7. Nu geen van de beroepsgronden slaagt, verklaart de rechtbank het beroep ongegrond. Verweerder hoeft eiseres geen hogere uitkering toe te kennen.
8. Verweerder hoeft eiseres ook geen proceskosten te vergoeden.

Beslissing

De rechtbank verklaart het beroep ongegrond.
Deze uitspraak is gedaan door mr. M. van Nooijen, rechter, in aanwezigheid van mr. R. Kroes, griffier. De uitspraak is uitgesproken in het openbaar op 3 februari 2023.
griffier
rechter
Een afschrift van deze uitspraak is verzonden aan partijen op:

Bent u het niet eens met deze uitspraak?

Als u het niet eens bent met deze uitspraak, kunt u een brief sturen naar de Afdeling bestuursrechtspraak van de Raad van State waarin u uitlegt waarom u het er niet mee eens bent.

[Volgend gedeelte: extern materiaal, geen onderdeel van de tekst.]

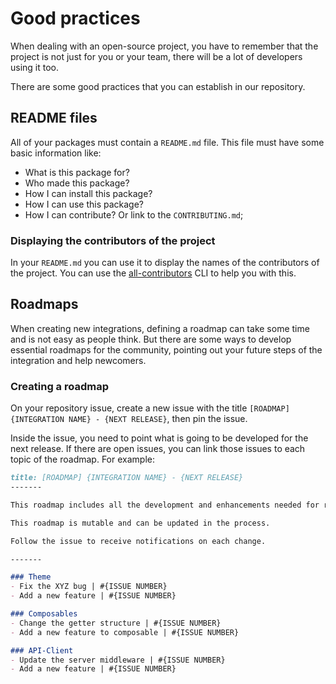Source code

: # Good practices

When dealing with an open-source project, you have to remember that the project is not just for you or your team,
there will be a lot of developers using it too.

There are some good practices that you can establish in our repository.

## README files
All of your packages must contain a `README.md` file. This file must have some basic information like:

- What is this package for?
- Who made this package?
- How I can install this package?
- How I can use this package?
- How I can contribute? Or link to the `CONTRIBUTING.md`;

### Displaying the contributors of the project

In your `README.md` you can use it to display the names of the contributors of the project. You can use the [all-contributors](https://github.com/all-contributors/all-contributors) CLI to help you with this.

## Roadmaps
When creating new integrations, defining a roadmap can take some time and is not easy as people think. But there are some ways to develop essential roadmaps for the community, pointing out your future steps of the integration and help newcomers.

### Creating a roadmap
On your repository issue, create a new issue with the title `[ROADMAP] {INTEGRATION NAME} - {NEXT RELEASE}`, then pin the issue.

Inside the issue, you need to point what is going to be developed for the next release. If there are open issues, you can link those issues to each topic of the roadmap. For example:

```md
title: [ROADMAP] {INTEGRATION NAME} - {NEXT RELEASE}
-------

This roadmap includes all the development and enhancements needed for releasing a stable version of the {INTEGRATION NAME} integration

This roadmap is mutable and can be updated in the process.

Follow the issue to receive notifications on each change.

-------

### Theme
- Fix the XYZ bug | #{ISSUE NUMBER}
- Add a new feature | #{ISSUE NUMBER}

### Composables
- Change the getter structure | #{ISSUE NUMBER}
- Add a new feature to composable | #{ISSUE NUMBER}

### API-Client
- Update the server middleware | #{ISSUE NUMBER}
- Add a new feature | #{ISSUE NUMBER}
```
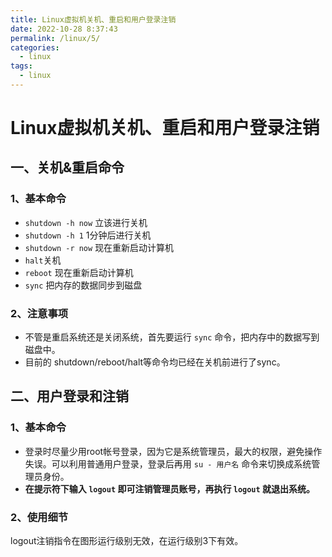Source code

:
 ```yaml
---
title: Linux虚拟机关机、重启和用户登录注销
date: 2022-10-28 8:37:43
permalink: /linux/5/
categories:
  - linux
tags:
  - linux
---
```


# Linux虚拟机关机、重启和用户登录注销

## 一、关机&重启命令

### 1、基本命令

- `shutdown -h now` 立该进行关机
- `shutdown -h 1` 1分钟后进行关机
- `shutdown -r now` 现在重新启动计算机
- `halt`关机
- `reboot` 现在重新启动计算机
- `sync` 把内存的数据同步到磁盘

### 2、注意事项

- 不管是重启系统还是关闭系统，首先要运行 `sync` 命令，把内存中的数据写到磁盘中。
- 目前的 shutdown/reboot/halt等命令均已经在关机前进行了sync。

## 二、用户登录和注销

### 1、基本命令

- 登录时尽量少用root帐号登录，因为它是系统管理员，最大的权限，避免操作失误。可以利用普通用户登录，登录后再用 `su - 用户名` 命令来切换成系统管理员身份。
- **在提示符下输入 `logout` 即可注销管理员账号，再执行 `logout` 就退出系统。**

### 2、使用细节

logout注销指令在图形运行级别无效，在运行级别3下有效。
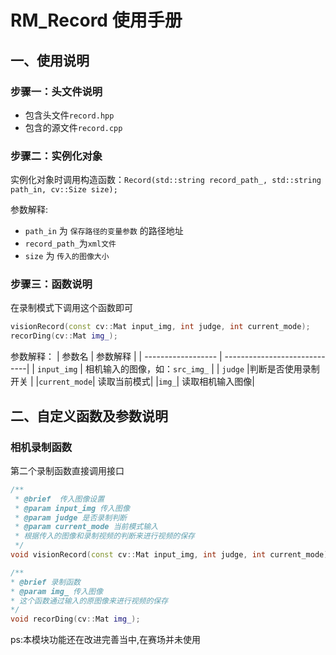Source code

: # RM_Record 使用手册
## 一、使用说明
### 步骤一：头文件说明

- 包含头文件`record.hpp`
- 包含的源文件`record.cpp`
### 步骤二：实例化对象

实例化对象时调用构造函数：`Record(std::string record_path_, std::string path_in, cv::Size size);`

参数解释:
- `path_in` 为 `保存路径的变量参数` 的路径地址
- `record_path_`为`xml文件`
- `size` 为 `传入的图像大小`
### 步骤三：函数说明
在录制模式下调用这个函数即可
```cpp
visionRecord(const cv::Mat input_img, int judge, int current_mode);
recorDing(cv::Mat img_);
```
参数解释：
|      参数名         |           参数解释             |
| ------------------ | -----------------------------|
| `input_img`         | 相机输入的图像，如：`src_img_`   |
| `judge`    |判断是否使用录制开关              |
|`current_mode`| 读取当前模式|
|`img_`| 读取相机输入图像|
## 二、自定义函数及参数说明
### 相机录制函数
第二个录制函数直接调用接口

```cpp
/**
 * @brief  传入图像设置
 * @param input_img 传入图像
 * @param judge 是否录制判断
 * @param current_mode 当前模式输入
 * 根据传入的图像和录制视频的判断来进行视频的保存
 */
void visionRecord(const cv::Mat input_img, int judge, int current_mode);
```
```cpp
/**
* @brief 录制函数
* @param img_ 传入图像
* 这个函数通过输入的原图像来进行视频的保存
*/ 
void recorDing(cv::Mat img_);
```

ps:本模块功能还在改进完善当中,在赛场并未使用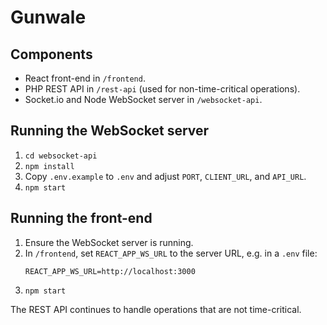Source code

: # Gunwale

## Components
- React front-end in `/frontend`.
- PHP REST API in `/rest-api` (used for non-time-critical operations).
- Socket.io and Node WebSocket server in `/websocket-api`.

## Running the WebSocket server
1. `cd websocket-api`
2. `npm install`
3. Copy `.env.example` to `.env` and adjust `PORT`, `CLIENT_URL`, and `API_URL`.
4. `npm start`

## Running the front-end
1. Ensure the WebSocket server is running.
2. In `/frontend`, set `REACT_APP_WS_URL` to the server URL, e.g. in a `.env` file:
   ```
   REACT_APP_WS_URL=http://localhost:3000
   ```
3. `npm start`

The REST API continues to handle operations that are not time-critical.
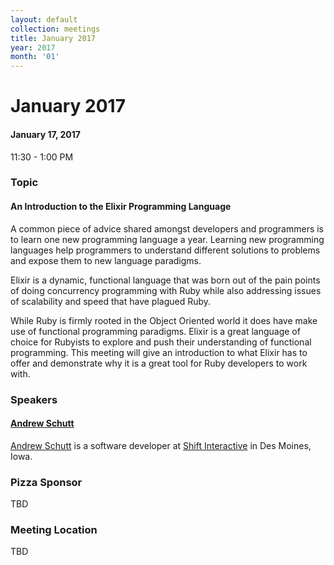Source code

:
 ```yaml
---
layout: default
collection: meetings
title: January 2017
year: 2017
month: '01'
---
```


# January 2017

#### January 17, 2017
11:30 - 1:00 PM

### Topic

#### An Introduction to the Elixir Programming Language

A common piece of advice shared amongst developers and programmers is to learn one new programming language a year.  Learning new programming languages help programmers to understand different solutions to problems and expose them to new language paradigms.

Elixir is a dynamic, functional language that was born out of the pain points of doing concurrency programming with Ruby while also addressing issues of scalability and speed that have plagued Ruby.

While Ruby is firmly rooted in the Object Oriented world it does have make use of functional programming paradigms.  Elixir is a great language of choice for Rubyists to explore and push their understanding of functional programming.  This meeting will give an introduction to what Elixir has to offer and demonstrate why it is a great tool for Ruby developers to work with.

### Speakers

#### [Andrew Schutt](https://twitter.com/schuttandrew)


[Andrew Schutt](https://twitter.com/schuttandrew) is a software developer at [Shift Interactive](https://twitter.com/shiftdsm) in Des Moines, Iowa.

### Pizza Sponsor
TBD

### Meeting Location
TBD
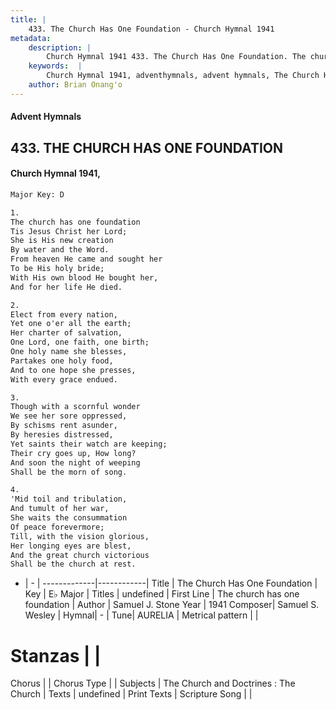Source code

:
 ```yaml
---
title: |
    433. The Church Has One Foundation - Church Hymnal 1941
metadata:
    description: |
        Church Hymnal 1941 433. The Church Has One Foundation. The church has one foundation Tis Jesus Christ her Lord; She is His new creation By water and the Word. From heaven He came and sought her To be His holy bride; With His own blood He bought her, And for her life He died. 
    keywords:  |
        Church Hymnal 1941, adventhymnals, advent hymnals, The Church Has One Foundation, The church has one foundation. 
    author: Brian Onang'o
---
```


#### Advent Hymnals
## 433. THE CHURCH HAS ONE FOUNDATION
####  Church Hymnal 1941,

```txt
Major Key: D

1.
The church has one foundation
Tis Jesus Christ her Lord;
She is His new creation
By water and the Word.
From heaven He came and sought her
To be His holy bride;
With His own blood He bought her,
And for her life He died. 

2.
Elect from every nation,
Yet one o'er all the earth;
Her charter of salvation,
One Lord, one faith, one birth;
One holy name she blesses,
Partakes one holy food,
And to one hope she presses,
With every grace endued.

3.
Though with a scornful wonder
We see her sore oppressed,
By schisms rent asunder,
By heresies distressed,
Yet saints their watch are keeping;
Their cry goes up, How long?
And soon the night of weeping
Shall be the morn of song.

4.
'Mid toil and tribulation,
And tumult of her war,
She waits the consummation
Of peace forevermore;
Till, with the vision glorious,
Her longing eyes are blest,
And the great church victorious
Shall be the church at rest.

```

- |   -  |
-------------|------------|
Title | The Church Has One Foundation |
Key | E♭ Major |
Titles | undefined |
First Line | The church has one foundation |
Author | Samuel J. Stone
Year | 1941
Composer| Samuel S. Wesley |
Hymnal|  - |
Tune| AURELIA |
Metrical pattern | |
# Stanzas |  |
Chorus |  |
Chorus Type |  |
Subjects | The Church and Doctrines : The Church |
Texts | undefined |
Print Texts | 
Scripture Song |  |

Dit heet een beroepschrift. U moet dit beroepschrift indienen binnen 6 weken na de dag waarop deze uitspraak is verzonden. U ziet deze datum hierboven.

Voetnoten

1.Op grond van artikel 3, eerste lid, aanhef en onder a, van de Wet schadefonds geweldsmisdrijven, de Beleidsbundel Schadefonds Geweldsmisdrijven en de Letsellijst Schadefonds Geweldsmisdrijven (te raadplegen op www.schadefonds.nl).
2.Zie de uitspraken van de Afdeling bestuursrechtspraak van de Raad van State (de Afdeling) van 9 december 2015 (ECLI:NL:RVS:2015:3740, r.o. 4.3), 21 februari 2018 (ECLI:NL:RVS:2018:568, r.o. 7) en 22 december 2021 (ECLI:NL:RVS:2021:2894, r.o. 7).
3.Zie paragraaf 1.1.2 van de Beleidsbundel van 1 augustus 2021.
4.Zie paragraaf 2A van de Letsellijst van 1 augustus 2021.
5.Zie paragraven 2A en 2B van de Letsellijst van 1 augustus 2021.
6.Zie de uitspraak van de Afdeling van 3 april 2019 (ECLI:NL:RVS:2019:1009, r.o. 5.4).